We are currently using dbl tempo for this, but had the same issues when doing an simple approach with window function.
we have the following input dataframe:
interpolate the df based like
tsdf_aligned = tsdf_measurements.interpolate(
freq=f"1 seconds",
func="ceil",
method="ffill",
partition_cols=["id"],
perform_checks=False,
)
As spark creates the partitions for the input df based on the raw data and this contains both high frequency data and very low frequency data, the input df has partitions that contain very different amount of measurements per signal:
- one partition may only contain only a few signals that have high frequency data
another partition may contain the data of 1000 of signals that only have a few measurements in the timespan
this results in data skew in the interpolation step as the partitions with a measurements of low frequency data suddenly will be interpolated to have 1 entry per second per signal.
For example if we don't configure any spark conf, the input df for one week of data will have 225 paritions:

We observed huge spilling and a bad distribution.
If we force spark to have smaller partitions, we can reduce the spill a bit but still have huge skew in the data. E.G. we set
spark.conf.set("spark.sql.files.maxPartitionBytes", "16m") spark.conf.set("spark.sql.adaptive.advisoryPartitionSizeInBytes", "16m")

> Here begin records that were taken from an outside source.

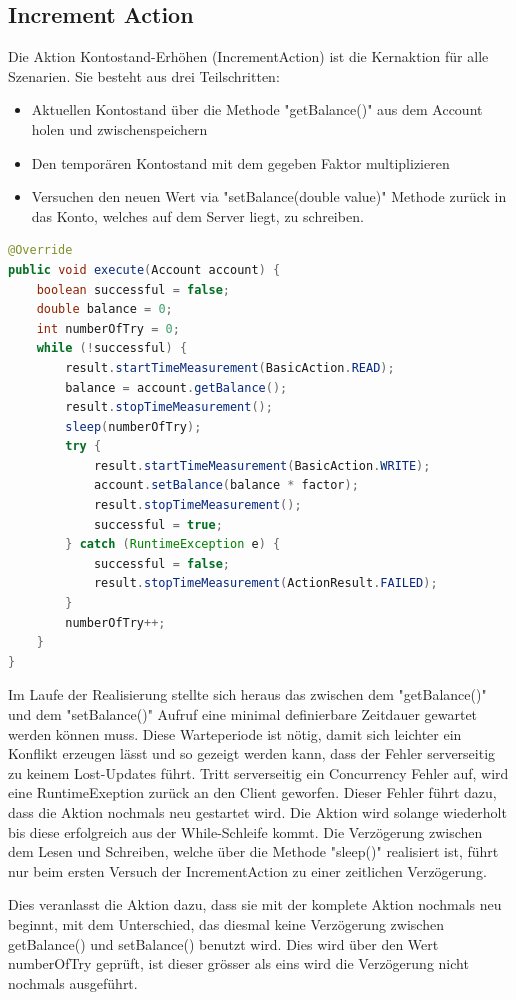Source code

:  
\subsection{Increment Action}
\label{sec:incrementAction}
Die Aktion Kontostand-Erhöhen (IncrementAction) ist die Kernaktion für alle Szenarien. 
Sie besteht aus drei Teilschritten:
\begin{itemize}
\item Aktuellen Kontostand über die Methode "getBalance()" aus dem Account holen und zwischenspeichern
\item Den temporären Kontostand mit dem gegeben Faktor multiplizieren
\item Versuchen den neuen Wert via "setBalance(double value)" Methode zurück in das Konto, welches auf dem Server liegt, zu schreiben. 
\end{itemize}

\begin{lstlisting}[language=java, breaklines=true] 
@Override
public void execute(Account account) {
	boolean successful = false;
	double balance = 0;
	int numberOfTry = 0;
	while (!successful) {
		result.startTimeMeasurement(BasicAction.READ);
		balance = account.getBalance();
		result.stopTimeMeasurement();
		sleep(numberOfTry);
		try {
			result.startTimeMeasurement(BasicAction.WRITE);
			account.setBalance(balance * factor);
			result.stopTimeMeasurement();
			successful = true;
		} catch (RuntimeException e) {
			successful = false;
			result.stopTimeMeasurement(ActionResult.FAILED);
		}
		numberOfTry++;
	}
}
\end{lstlisting}
Im Laufe der Rea\-li\-sie\-rung stellte sich her\-aus das zwi\-schen dem "get\-B\-alan\-ce()" und dem "set\-Ba\-lan\-ce()" Auf\-ruf eine mi\-ni\-mal de\-fi\-nier\-ba\-re Zeit\-dauer ge\-wartet werden können muss. Diese Warteperiode ist nötig, damit sich leichter ein Konflikt erzeugen lässt und so gezeigt werden kann, dass der Fehler serverseitig zu keinem Lost-Updates führt.
\newline
Tritt serverseitig ein Concurrency Fehler auf, wird eine RuntimeExeption zurück an den Client geworfen. Dieser Fehler führt dazu, dass die Aktion nochmals neu gestartet wird. Die Aktion wird solange wiederholt bis diese erfolgreich aus der While-Schleife kommt. Die Verzögerung zwischen dem Lesen und Schreiben, welche über die Methode "sleep()" realisiert ist, führt nur beim ersten Versuch der IncrementAction zu einer zeitlichen Verzögerung.


Dies veranlasst die Aktion dazu, dass sie mit der kom\-p\-le\-te Aktion noch\-mals neu beginnt, mit dem Unterschied, das diesmal keine Verzögerung zwischen getBalance() und setBalance() benutzt wird. Dies wird über den Wert numberOfTry geprüft, ist dieser grösser als eins wird die Verzögerung nicht nochmals ausgeführt.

and end up with 1100 partitions in the interpolation step:
but the data is still heavily skewed.
We tried to use call repartitionByRange(4000, "id") on the df to create a more evenly distributed input df but this will create some partitions where 1000 of low frequent sending signals are grouped together and some partitions where only a few signals are grouped together (as spark tries to make evenly sized partitions).
We are running out of ideas how to prepare the input df in a way to have well defined partitions. Are we missing something or are we using a completely wrong approach?